Поскольку вам нужны только те, которые имеют уникальные линии, вы можете изменить начало на следующее:
my %hash = ();
my $line = 0;
foreach my $item (@a1, @a2)
{
$line++
$hash{$item}{count}++;
$hash{$item}{line} = $line;
}
close FH;
foreach $item (keys %hash) {
if ($hash{$item} > 1) {
next;
} else {
push @diff, $item;
}
}
my @sorted = sort @diff;
my $lineNo = 0;
foreach my $el(@sorted){
$lineNo = $hash{$el}{line};
print "$el, $lineNo\n";
}
Или что-то очень похожее. Создайте более подробную структуру хэша.

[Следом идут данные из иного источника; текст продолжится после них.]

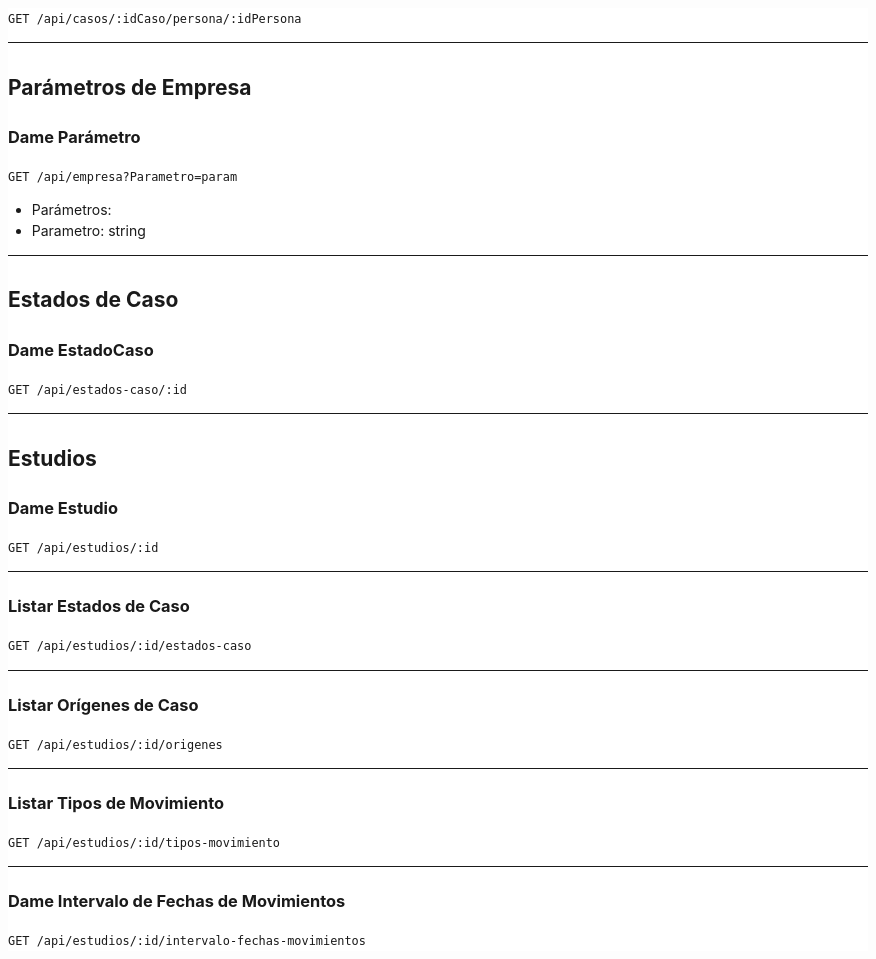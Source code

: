 `GET /api/casos/:idCaso/persona/:idPersona`

***


## Parámetros de Empresa

### Dame Parámetro

`GET /api/empresa?Parametro=param`

* Parámetros:
 * Parametro: string

***

## Estados de Caso

### Dame EstadoCaso

`GET /api/estados-caso/:id`

***

## Estudios

### Dame Estudio

`GET /api/estudios/:id`

***

### Listar Estados de Caso

`GET /api/estudios/:id/estados-caso`

***

### Listar Orígenes de Caso

`GET /api/estudios/:id/origenes`

***

### Listar Tipos de Movimiento

`GET /api/estudios/:id/tipos-movimiento`

***

### Dame Intervalo de Fechas de Movimientos

`GET /api/estudios/:id/intervalo-fechas-movimientos`
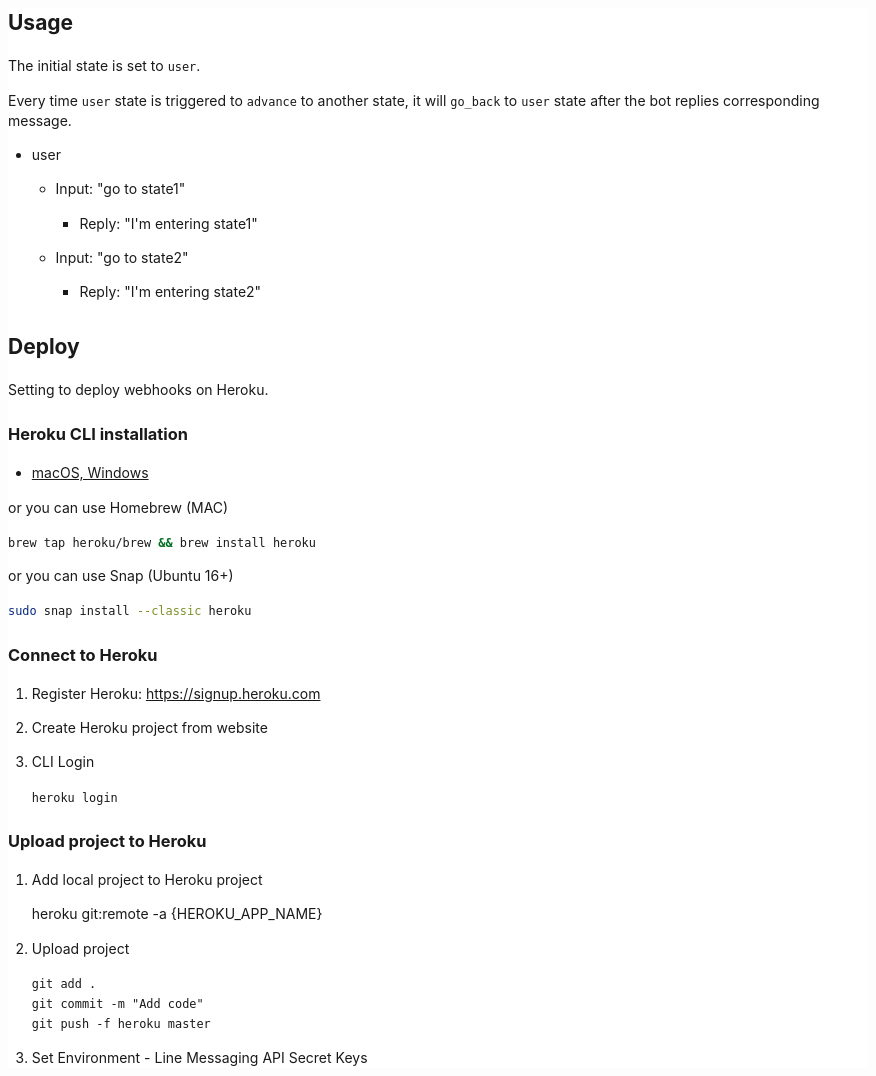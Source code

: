 
## Usage
The initial state is set to `user`.

Every time `user` state is triggered to `advance` to another state, it will `go_back` to `user` state after the bot replies corresponding message.

* user
	* Input: "go to state1"
		* Reply: "I'm entering state1"

	* Input: "go to state2"
		* Reply: "I'm entering state2"

## Deploy
Setting to deploy webhooks on Heroku.

### Heroku CLI installation

* [macOS, Windows](https://devcenter.heroku.com/articles/heroku-cli)

or you can use Homebrew (MAC)
```sh
brew tap heroku/brew && brew install heroku
```

or you can use Snap (Ubuntu 16+)
```sh
sudo snap install --classic heroku
```

### Connect to Heroku

1. Register Heroku: https://signup.heroku.com

2. Create Heroku project from website

3. CLI Login

	`heroku login`

### Upload project to Heroku

1. Add local project to Heroku project

	heroku git:remote -a {HEROKU_APP_NAME}

2. Upload project

	```
	git add .
	git commit -m "Add code"
	git push -f heroku master
	```

3. Set Environment - Line Messaging API Secret Keys
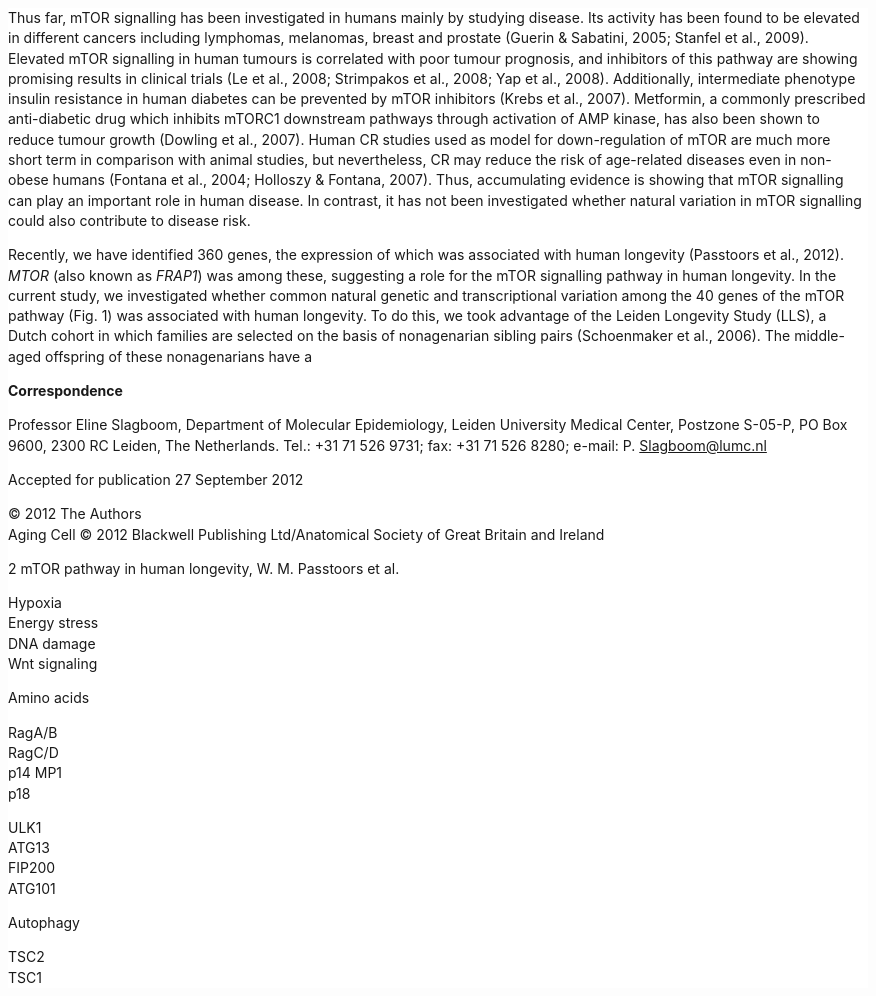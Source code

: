 Thus far, mTOR signalling has been investigated in humans mainly by studying disease. Its activity has been found to be elevated in different cancers including lymphomas, melanomas, breast and prostate (Guerin & Sabatini, 2005; Stanfel et al., 2009). Elevated mTOR signalling in human tumours is correlated with poor tumour prognosis, and inhibitors of this pathway are showing promising results in clinical trials (Le et al., 2008; Strimpakos et al., 2008; Yap et al., 2008). Additionally, intermediate phenotype insulin resistance in human diabetes can be prevented by mTOR inhibitors (Krebs et al., 2007). Metformin, a commonly prescribed anti-diabetic drug which inhibits mTORC1 downstream pathways through activation of AMP kinase, has also been shown to reduce tumour growth (Dowling et al., 2007). Human CR studies used as model for down-regulation of mTOR are much more short term in comparison with animal studies, but nevertheless, CR may reduce the risk of age-related diseases even in non-obese humans (Fontana et al., 2004; Holloszy & Fontana, 2007). Thus, accumulating evidence is showing that mTOR signalling can play an important role in human disease. In contrast, it has not been investigated whether natural variation in mTOR signalling could also contribute to disease risk.

Recently, we have identified 360 genes, the expression of which was associated with human longevity (Passtoors et al., 2012). *MTOR* (also known as *FRAP1*) was among these, suggesting a role for the mTOR signalling pathway in human longevity. In the current study, we investigated whether common natural genetic and transcriptional variation among the 40 genes of the mTOR pathway (Fig. 1) was associated with human longevity. To do this, we took advantage of the Leiden Longevity Study (LLS), a Dutch cohort in which families are selected on the basis of nonagenarian sibling pairs (Schoenmaker et al., 2006). The middle-aged offspring of these nonagenarians have a

**Correspondence**

Professor Eline Slagboom, Department of Molecular Epidemiology, Leiden University Medical Center, Postzone S-05-P, PO Box 9600, 2300 RC Leiden, The Netherlands. Tel.: +31 71 526 9731; fax: +31 71 526 8280; e-mail: P. Slagboom@lumc.nl

Accepted for publication 27 September 2012

© 2012 The Authors  
Aging Cell © 2012 Blackwell Publishing Ltd/Anatomical Society of Great Britain and Ireland

2 mTOR pathway in human longevity, W. M. Passtoors et al.

Hypoxia  
Energy stress  
DNA damage  
Wnt signaling  

Amino acids  

RagA/B  
RagC/D  
p14 MP1  
p18  

ULK1  
ATG13  
FIP200  
ATG101  

Autophagy  

TSC2  
TSC1  
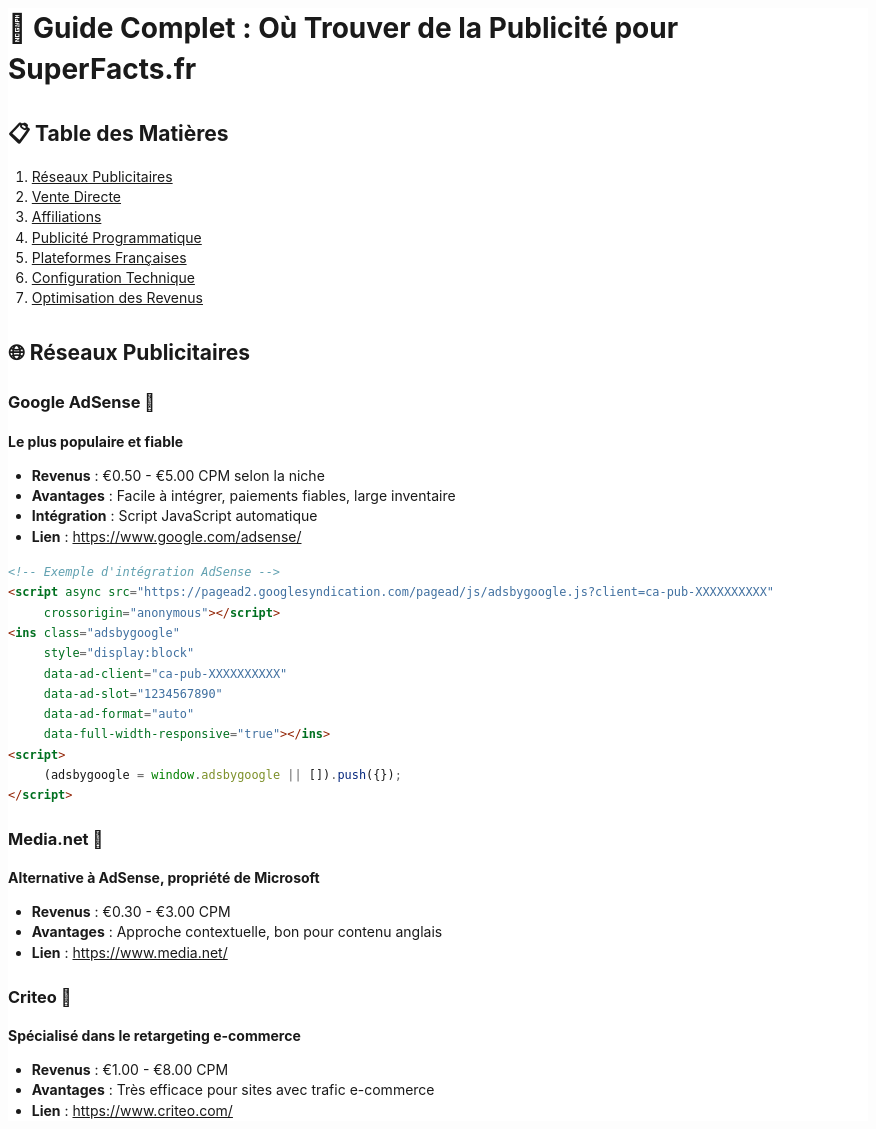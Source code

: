 # 🎯 Guide Complet : Où Trouver de la Publicité pour SuperFacts.fr

## 📋 Table des Matières
1. [Réseaux Publicitaires](#réseaux-publicitaires)
2. [Vente Directe](#vente-directe)
3. [Affiliations](#affiliations)  
4. [Publicité Programmatique](#publicité-programmatique)
5. [Plateformes Françaises](#plateformes-françaises)
6. [Configuration Technique](#configuration-technique)
7. [Optimisation des Revenus](#optimisation-des-revenus)

## 🌐 Réseaux Publicitaires

### Google AdSense 🥇
**Le plus populaire et fiable**
- **Revenus** : €0.50 - €5.00 CPM selon la niche
- **Avantages** : Facile à intégrer, paiements fiables, large inventaire
- **Intégration** : Script JavaScript automatique
- **Lien** : https://www.google.com/adsense/

```html
<!-- Exemple d'intégration AdSense -->
<script async src="https://pagead2.googlesyndication.com/pagead/js/adsbygoogle.js?client=ca-pub-XXXXXXXXXX"
     crossorigin="anonymous"></script>
<ins class="adsbygoogle"
     style="display:block"
     data-ad-client="ca-pub-XXXXXXXXXX"
     data-ad-slot="1234567890"
     data-ad-format="auto"
     data-full-width-responsive="true"></ins>
<script>
     (adsbygoogle = window.adsbygoogle || []).push({});
</script>
```

### Media.net 🥈 
**Alternative à AdSense, propriété de Microsoft**
- **Revenus** : €0.30 - €3.00 CPM
- **Avantages** : Approche contextuelle, bon pour contenu anglais
- **Lien** : https://www.media.net/

### Criteo 🥉
**Spécialisé dans le retargeting e-commerce**
- **Revenus** : €1.00 - €8.00 CPM
- **Avantages** : Très efficace pour sites avec trafic e-commerce
- **Lien** : https://www.criteo.com/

Этот код не проверен, но теория должна быть в порядке.
Я не понимаю первую часть о чтении в 2 массива, если содержимое из одного файла. Вы можете преодолеть это путем создания хэша во время чтения файла:
open FH, "file.txt";
while (<FH>)
{
my @items = split (/ /, $_);
my $item = $items[0];
$line++
$hash{$item}{count}++;
$hash{$item}{line} = $line;
}
close FH;
Но я мог бы неправильно понять эту часть.
Надеюсь, это поможет
Обновление 1:
Я немного растерялся. Моя задача - извлечь из этого файла строки, которые появляются только один раз (либо KB0005
или KB204320
), либо строки, значения которых отличаются в столбце 5.
Так что в выводе я хочу иметь, например:
KB0005 has different value at position 1019 for PKC compared to KB204320 [0.691-0.699]
KB0005 has different value at position 1037 for DNAPK compared to KB204320 [0.585-0.589]
...
или
KB has additional record at position 1045 for PKC
Обновление 2:
Решение FM работает. Подскажите, как мне совместить этот скрипт с другими файлами.
У меня есть список пар, подобных KB0005
и KB204320
, и я хочу выполнить это действие для каждой из них.